The ability to predict the attitude of a spacecraft in complex dynamical environments such as the Cislunar region is necessary for the success of future missions. This research is an expansion of existing work done to develop the Circular Restricted Three-Body Problem, a reduction of the full N-body problem. The CRF3BP seeks to consider a rigid-body spacecraft in a 3-body system, allowing for attitude to be predicted in areas of space such as the Cislunar region and allowing for orbit/attitude coupling to be considered. The orbit that is analyzed was first considered in the CRF3BP as an initial guess, then transitioned into a full ephemeris model considering the Sun as well as the Moon's alliptical orbit to determine if the newly formulated CRF3BP was capable of accurately predicting attitude.

Identifying Resident Space Objects (RSOs) in arbitrary space imagery with little prior information is a challenging, yet crucial next step in space domain awareness applications. This work proposes improvements to an existing RSO identification process for unresolved space images. The algorithm has three main phases: image processing, star elimination, and RSO association. Star elimination and RSO association use nearest neighbor association and tresholds on inertial frame-to-frame motion of observations to associate objects. Given a set of unresolved space images contiguous in time, the product of the algorithm presented is a set of measurements for orbit estimation.

This investigation relates to creating a simulator (JAVA) that propagates the motion of satellites belonging to constellations, specifically with a telecommunications role. This simulator has the capability of accurately computing visibility to target areas, ground stations, and user equipment taking into account field-of-view, as well as computing charge generated during Sun-visibility events. An unscented Kalman filter and inter-satellite links are included in the algorithm, with link budget considerations. 

The aim of this research project is to perform essential investigations into the identification of UAVs (Unmanned Aerial Vehicles) using cutting-edge pattern recognition methods and quantum signal processing applied to recorded acoustic data. The primary objective is to recognize and predict deviations in audio signals by exploiting mathematical associations in the frequency domain, enabling the detection of UAVs in the surrounding area. The integration of the quantum signal processing framework improves current audio signal processing algorithms by harnessing the mathematical concepts of quantum mechanics. The foundational investigation undertaken in the envisioned project will lead to a groundbreaking progress in modern surveillance methods, with a particular emphasis on elevating the capabilities of identifying unidentifiable objects, refining positioning techniques, and advancing traffic management technology. By combining state-of-the-art research in induced vibration analysis with medical diagnosis, the project enables the development of effective and flexible patient diagnosis systems within medical drones, achieved through audio signal processing and machine learning techniques. This endeavour also serves as a unique educational resource, providing hands-on insights at the crossroads of pioneering algorithms and UAV technology, catering to both students and researchers. 

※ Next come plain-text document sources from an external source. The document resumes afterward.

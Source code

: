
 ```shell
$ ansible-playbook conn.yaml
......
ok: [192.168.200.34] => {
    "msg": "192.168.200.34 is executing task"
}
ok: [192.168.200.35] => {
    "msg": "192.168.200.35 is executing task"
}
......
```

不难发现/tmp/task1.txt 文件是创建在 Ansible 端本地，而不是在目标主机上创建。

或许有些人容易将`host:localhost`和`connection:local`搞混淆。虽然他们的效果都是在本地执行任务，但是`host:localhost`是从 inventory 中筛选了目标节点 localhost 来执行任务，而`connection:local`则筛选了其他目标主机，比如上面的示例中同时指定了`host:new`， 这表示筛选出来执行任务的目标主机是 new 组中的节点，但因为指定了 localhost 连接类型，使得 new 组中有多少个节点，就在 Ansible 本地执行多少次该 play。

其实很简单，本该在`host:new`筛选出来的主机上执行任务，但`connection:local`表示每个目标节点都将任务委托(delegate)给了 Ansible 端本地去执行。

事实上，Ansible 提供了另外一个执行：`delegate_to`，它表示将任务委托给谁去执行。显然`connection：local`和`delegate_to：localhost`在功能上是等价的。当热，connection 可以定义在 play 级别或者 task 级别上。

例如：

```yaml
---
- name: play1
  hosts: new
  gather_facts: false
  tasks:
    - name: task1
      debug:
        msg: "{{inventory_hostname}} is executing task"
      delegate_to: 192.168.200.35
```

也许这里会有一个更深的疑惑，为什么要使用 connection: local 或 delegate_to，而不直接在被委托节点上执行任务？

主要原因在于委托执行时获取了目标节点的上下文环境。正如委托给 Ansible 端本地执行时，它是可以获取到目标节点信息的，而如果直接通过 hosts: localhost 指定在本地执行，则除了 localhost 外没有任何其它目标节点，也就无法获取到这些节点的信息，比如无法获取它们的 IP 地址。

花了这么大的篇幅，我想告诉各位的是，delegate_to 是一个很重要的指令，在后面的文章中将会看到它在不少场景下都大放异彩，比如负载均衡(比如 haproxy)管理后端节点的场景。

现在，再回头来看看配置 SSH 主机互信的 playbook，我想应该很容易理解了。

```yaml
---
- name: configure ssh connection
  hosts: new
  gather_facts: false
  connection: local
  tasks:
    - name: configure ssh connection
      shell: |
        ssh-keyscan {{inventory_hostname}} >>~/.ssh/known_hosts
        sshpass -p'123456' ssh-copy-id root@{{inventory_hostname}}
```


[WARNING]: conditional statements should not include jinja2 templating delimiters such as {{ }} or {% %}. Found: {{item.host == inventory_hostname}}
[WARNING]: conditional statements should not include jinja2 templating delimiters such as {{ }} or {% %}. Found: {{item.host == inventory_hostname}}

The aim of this research project is to use Augmented Reality (AR) in order to create an immersive experience for both design purposes in interplanetary missions and surveillance of the crowded Cislunar region. The framework will allow users to create, visualize, and interact with different trajectories in 3D space, with the objective of providing a better understanding of multidimensional astrodynamics data. Moreover, the surveillance capabilities will allow the facilitation of the mission design process by providing real-time locations of all objects in the Cislunar region, thus contributing to collision avoidance and the possibility of optimizing trajectory parameters for different missions.